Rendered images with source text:
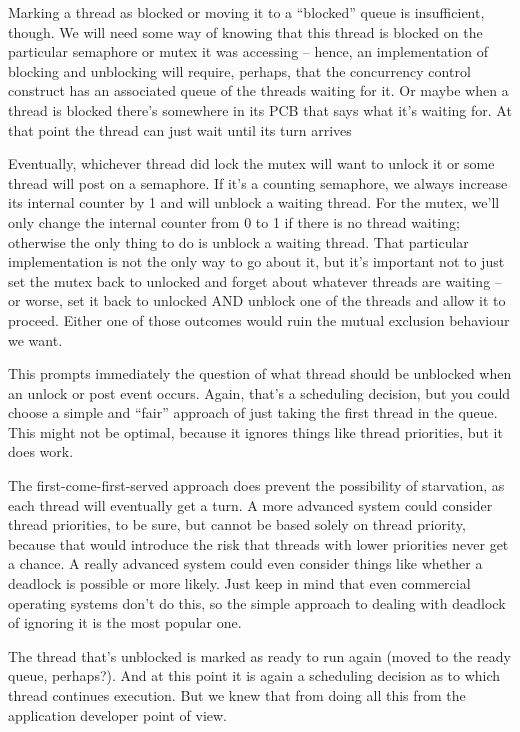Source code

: Marking a thread as blocked or moving it to a ``blocked'' queue is insufficient, though. We will need some way of knowing that this thread is blocked on the particular semaphore or mutex it was accessing -- hence, an implementation of blocking and unblocking will require, perhaps, that the concurrency control construct has an associated queue of the threads waiting for it. Or maybe when a thread is blocked there's somewhere in its PCB that says what it's waiting for. At that point the thread can just wait until its turn arrives

Eventually, whichever thread did lock the mutex will want to unlock it or some thread will post on a semaphore. If it's a counting semaphore, we always increase its internal counter by 1 and will unblock a waiting thread. For the mutex, we'll only change the internal counter from 0 to 1 if there is no thread waiting; otherwise the only thing to do is unblock a waiting thread. That particular implementation is not the only way to go about it, but it's important not to just set the mutex back to unlocked and forget about whatever threads are waiting -- or worse, set it back to unlocked AND unblock one of the threads and allow it to proceed. Either one of those outcomes would ruin the mutual exclusion behaviour we want.

This prompts immediately the question of what thread should be unblocked when an unlock or post event occurs. Again, that's a scheduling decision, but you could choose a simple and ``fair'' approach of just taking the first thread in the queue. This might not be optimal, because it ignores things like thread priorities, but it does work. 

The first-come-first-served approach does prevent the possibility of starvation, as each thread will eventually get a turn. A more advanced system could consider thread priorities, to be sure, but cannot be based solely on thread priority, because that would introduce the risk that threads with lower priorities never get a chance. A really advanced system could even consider things like whether a deadlock is possible or more likely. Just keep in mind that even commercial operating systems don't do this, so the simple approach to dealing with deadlock of ignoring it is the most popular one. 

The thread that's unblocked is marked as ready to run again (moved to the ready queue, perhaps?). And at this point it is again a scheduling decision as to which thread continues execution. But we knew that from doing all this from the application developer point of view.

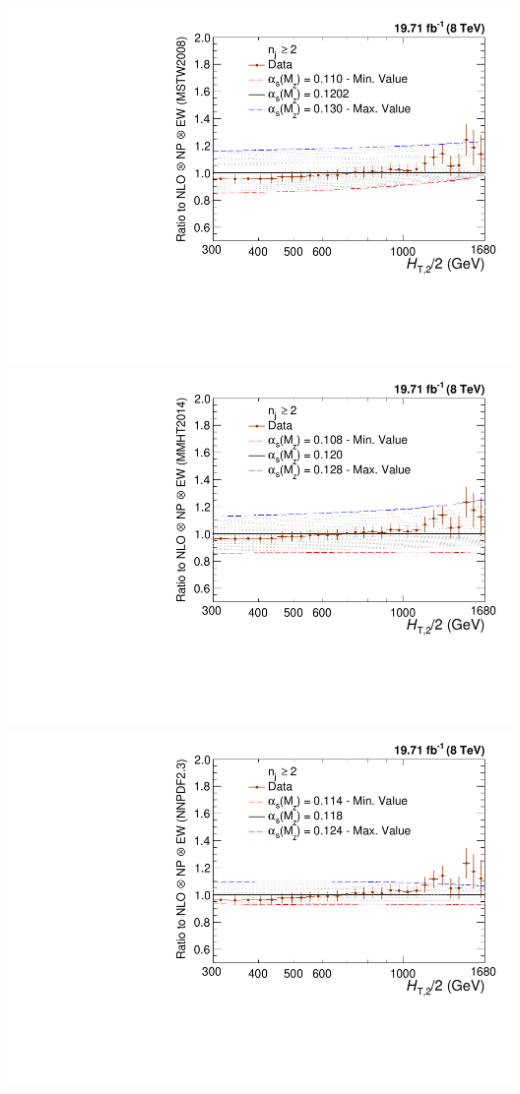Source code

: \documentclass{beamer}
\begin{document}
\begin{frame}
\begin{center}
\includegraphics[scale = 0.207]{Plots_HT_2_150/Sensitivity_2_ratio_NLO_MSTW2008_EW.pdf}\\
\vspace{5mm}
\includegraphics[scale = 0.207]{Plots_HT_2_150/Sensitivity_2_ratio_NLO_MMHT2014_EW.pdf}%
\hspace{0.3mm}
\includegraphics[scale = 0.207]{Plots_HT_2_150/Sensitivity_2_ratio_NLO_NNPDF23_EW.pdf}
\end{center}
\end{frame}
\end{document}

- **Description of the task**
Restate the entries word for word, though any image they contain should not appear.

- **Expected output**
Source code

: Marking a thread as blocked or moving it to a ``blocked'' queue is insufficient, though. We will need some way of knowing that this thread is blocked on the particular semaphore or mutex it was accessing -- hence, an implementation of blocking and unblocking will require, perhaps, that the concurrency control construct has an associated queue of the threads waiting for it. Or maybe when a thread is blocked there's somewhere in its PCB that says what it's waiting for. At that point the thread can just wait until its turn arrives

Eventually, whichever thread did lock the mutex will want to unlock it or some thread will post on a semaphore. If it's a counting semaphore, we always increase its internal counter by 1 and will unblock a waiting thread. For the mutex, we'll only change the internal counter from 0 to 1 if there is no thread waiting; otherwise the only thing to do is unblock a waiting thread. That particular implementation is not the only way to go about it, but it's important not to just set the mutex back to unlocked and forget about whatever threads are waiting -- or worse, set it back to unlocked AND unblock one of the threads and allow it to proceed. Either one of those outcomes would ruin the mutual exclusion behaviour we want.

This prompts immediately the question of what thread should be unblocked when an unlock or post event occurs. Again, that's a scheduling decision, but you could choose a simple and ``fair'' approach of just taking the first thread in the queue. This might not be optimal, because it ignores things like thread priorities, but it does work. 

The first-come-first-served approach does prevent the possibility of starvation, as each thread will eventually get a turn. A more advanced system could consider thread priorities, to be sure, but cannot be based solely on thread priority, because that would introduce the risk that threads with lower priorities never get a chance. A really advanced system could even consider things like whether a deadlock is possible or more likely. Just keep in mind that even commercial operating systems don't do this, so the simple approach to dealing with deadlock of ignoring it is the most popular one. 

The thread that's unblocked is marked as ready to run again (moved to the ready queue, perhaps?). And at this point it is again a scheduling decision as to which thread continues execution. But we knew that from doing all this from the application developer point of view.

Source code

: \documentclass{beamer}
\begin{document}
\begin{frame}
\begin{center}
\includegraphics[scale = 0.207]{Plots_HT_2_150/Sensitivity_2_ratio_NLO_MSTW2008_EW.pdf}\\
\vspace{5mm}
\includegraphics[scale = 0.207]{Plots_HT_2_150/Sensitivity_2_ratio_NLO_MMHT2014_EW.pdf}%
\hspace{0.3mm}
\includegraphics[scale = 0.207]{Plots_HT_2_150/Sensitivity_2_ratio_NLO_NNPDF23_EW.pdf}
\end{center}
\end{frame}
\end{document}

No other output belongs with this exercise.